The original article is about generating date strings, and I would give it more credence if it mentioned the RFC 3339 profile. (edit: I just noticed you're probably the author; please excuse my abrupt tone)


It's true, I should have mentioned RFC3339 in the article. I will make some amendments to it later today.


You can pry my "<milli|micro>seconds since the epoch" timestamps from my cold dead hands.


You'll shoot yourself soon enough when you will need to handle timezones and become sick of inventing your own ∆epoch+TZ format :-)


Unix timestamps are amount of time since the epoch in GMT, so there is no need to store the timezone.


Nope. They don't include leap seconds.

The technical definition is "Number of days since 1st Jan 1970 in GMT" × 86400 + "Number of seconds since midnight GMT"

Unix time clocks does funny things when there's a leap second which is about 1½ years. Some pause for a second, some go forward then backward etc.


Attaching a timezone to a time is an information in itself. By coercing time data to UTC you are losing this bit of information.
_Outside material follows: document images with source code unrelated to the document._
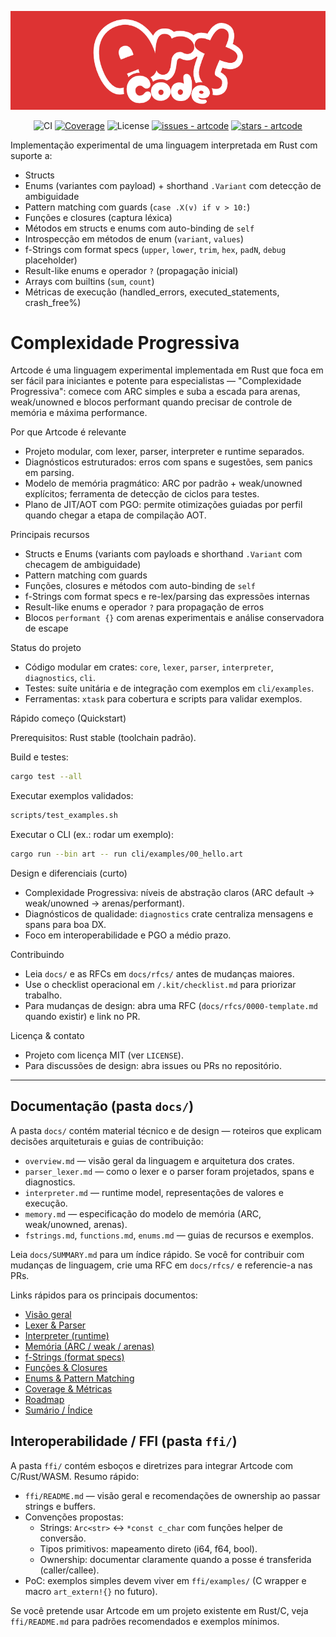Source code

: ![Banner](/banner.png)
<p align="center">
	<img alt="CI" src="https://github.com/kitsuneislife/artcode/actions/workflows/ci.yml/badge.svg" />
	<a href="docs/coverage.md"><img alt="Coverage" src="https://img.shields.io/badge/Coverage-docs-blue.svg" /></a>
	<img alt="License" src="https://img.shields.io/badge/license-MIT-blue.svg" />
	<a href="https://github.com/kitsuneislife/artcode/issues"><img alt="issues - artcode" src="https://img.shields.io/github/issues/kitsuneislife/artcode" /></a>
	<a href="https://github.com/kitsuneislife/artcode"><img alt="stars - artcode" src="https://img.shields.io/github/stars/kitsuneislife/artcode?style=social" /></a>
</p>

Implementação experimental de uma linguagem interpretada em Rust com suporte a:

- Structs
- Enums (variantes com payload) + shorthand `.Variant` com detecção de ambiguidade
- Pattern matching com guards (`case .X(v) if v > 10:`)
- Funções e closures (captura léxica)
- Métodos em structs e enums com auto-binding de `self`
- Introspecção em métodos de enum (`variant`, `values`)
- f-Strings com format specs (`upper`, `lower`, `trim`, `hex`, `padN`, `debug` placeholder)
- Result-like enums e operador `?` (propagação inicial)
- Arrays com builtins (`sum`, `count`)
- Métricas de execução (handled_errors, executed_statements, crash_free%)

# Complexidade Progressiva

Artcode é uma linguagem experimental implementada em Rust que foca em ser
fácil para iniciantes e potente para especialistas — "Complexidade Progressiva":
comece com ARC simples e suba a escada para arenas, weak/unowned e blocos
performant quando precisar de controle de memória e máxima performance.

Por que Artcode é relevante
- Projeto modular, com lexer, parser, interpreter e runtime separados.
- Diagnósticos estruturados: erros com spans e sugestões, sem panics em parsing.
- Modelo de memória pragmático: ARC por padrão + weak/unowned explícitos;
	ferramenta de detecção de ciclos para testes.
- Plano de JIT/AOT com PGO: permite otimizações guiadas por perfil quando
	chegar a etapa de compilação AOT.

Principais recursos
- Structs e Enums (variants com payloads e shorthand `.Variant` com checagem de ambiguidade)
- Pattern matching com guards
- Funções, closures e métodos com auto-binding de `self`
- f-Strings com format specs e re-lex/parsing das expressões internas
- Result-like enums e operador `?` para propagação de erros
- Blocos `performant {}` com arenas experimentais e análise conservadora de escape

Status do projeto
- Código modular em crates: `core`, `lexer`, `parser`, `interpreter`, `diagnostics`, `cli`.
- Testes: suíte unitária e de integração com exemplos em `cli/examples`.
- Ferramentas: `xtask` para cobertura e scripts para validar exemplos.

Rápido começo (Quickstart)

Prerequisitos: Rust stable (toolchain padrão).

Build e testes:
```bash
cargo test --all
```

Executar exemplos validados:
```bash
scripts/test_examples.sh
```

Executar o CLI (ex.: rodar um exemplo):
```bash
cargo run --bin art -- run cli/examples/00_hello.art
```

Design e diferenciais (curto)
- Complexidade Progressiva: níveis de abstração claros (ARC default → weak/unowned → arenas/performant).
- Diagnósticos de qualidade: `diagnostics` crate centraliza mensagens e spans para boa DX.
- Foco em interoperabilidade e PGO a médio prazo.

Contribuindo
- Leia `docs/` e as RFCs em `docs/rfcs/` antes de mudanças maiores.
- Use o checklist operacional em `/.kit/checklist.md` para priorizar trabalho.
- Para mudanças de design: abra uma RFC (`docs/rfcs/0000-template.md` quando existir) e link no PR.

Licença & contato
- Projeto com licença MIT (ver `LICENSE`).
- Para discussões de design: abra issues ou PRs no repositório.

---

## Documentação (pasta `docs/`)

A pasta `docs/` contém material técnico e de design — roteiros que explicam decisões
arquiteturais e guias de contribuição:

- `overview.md` — visão geral da linguagem e arquitetura dos crates.
- `parser_lexer.md` — como o lexer e o parser foram projetados, spans e diagnostics.
- `interpreter.md` — runtime model, representações de valores e execução.
- `memory.md` — especificação do modelo de memória (ARC, weak/unowned, arenas).
- `fstrings.md`, `functions.md`, `enums.md` — guias de recursos e exemplos.

Leia `docs/SUMMARY.md` para um índice rápido. Se você for contribuir com mudanças de linguagem,
crie uma RFC em `docs/rfcs/` e referencie-a nas PRs.

Links rápidos para os principais documentos:

- [Visão geral](docs/overview.md)
- [Lexer & Parser](docs/parser_lexer.md)
- [Interpreter (runtime)](docs/interpreter.md)
- [Memória (ARC / weak / arenas)](docs/memory.md)
- [f-Strings (format specs)](docs/fstrings.md)
- [Funções & Closures](docs/functions.md)
- [Enums & Pattern Matching](docs/enums.md)
- [Coverage & Métricas](docs/coverage.md)
- [Roadmap](docs/roadmap.md)
- [Sumário / Índice](docs/SUMMARY.md)

## Interoperabilidade / FFI (pasta `ffi/`)

A pasta `ffi/` contém esboços e diretrizes para integrar Artcode com C/Rust/WASM.
Resumo rápido:

- `ffi/README.md` — visão geral e recomendações de ownership ao passar strings e buffers.
- Convenções propostas:
	- Strings: `Arc<str>` ↔︎ `*const c_char` com funções helper de conversão.
	- Tipos primitivos: mapeamento direto (i64, f64, bool).
	- Ownership: documentar claramente quando a posse é transferida (caller/callee).
- PoC: exemplos simples devem viver em `ffi/examples/` (C wrapper e macro `art_extern!{}` no futuro).

Se você pretende usar Artcode em um projeto existente em Rust/C, veja `ffi/README.md`
para padrões recomendados e exemplos mínimos.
A user may want to have some information shown as 8AM PST at the same time he wants another one shown as 8AM CET.


A timestamp and a timestamp with time zone are two different things and you need to use the appropriate one (which is usually time zone with timestamp). However, the argument is really not about attaching timezone information to timestamp which is an unfortunate but necessary thing, but storing times in the archaic multiple-base mixed format stuff humans traditionally use (because it's human-friendly) that computers simply do not need. An ISO timestamp mixes bases 60, 24, 12, a weird mix of base 28, 29, 30 an 31, and a weird mix of 365 & 366. This is craziness.


You mean UTC? GMT is tied to London, and could be confused with BST during summertime. UTC isn't.


Yes.

Technically UTC = GMT and always has and for this "epoch time" conversation is completely identical.

However there's a people problem. Some people think "GMT = the time in London now" which it isn't, since the UK switches to BST for daylights saving. Saying "UTC" avoids the "time in London" interpretation problem.


Then you'll just love TAI64:

http://cr.yp.to/libtai/tai64.html


So you software doesn't support timezones? Good luck with that.


Yes it does. Store UTC times, display in local timezone.


I suppose the only drawback to using epoch alone would be if you need to remember the timezone the date was stored from. But thats easy enough to fix.


which, if you think the problem through enough you'll have to conclude that you do need to store the time zone, unless you just don't really care about having accurate times. Read through some of the other comments and you'll realize that there's certain kinds of calculations and comparisons you just can't do without the time zone, and a historical time zone database, and a leap seconds database. Do not make the mistake of assuming that dealing with times and dates can be easy.


Mad late reply but i use epoch when my time needs don't matter. Aka: I can get by without worrying about epoch not being second precise and I don't need to worry about dates except to display them in non UTC.

For my needs 90% of the time iso8601 is overkill and unnecessary.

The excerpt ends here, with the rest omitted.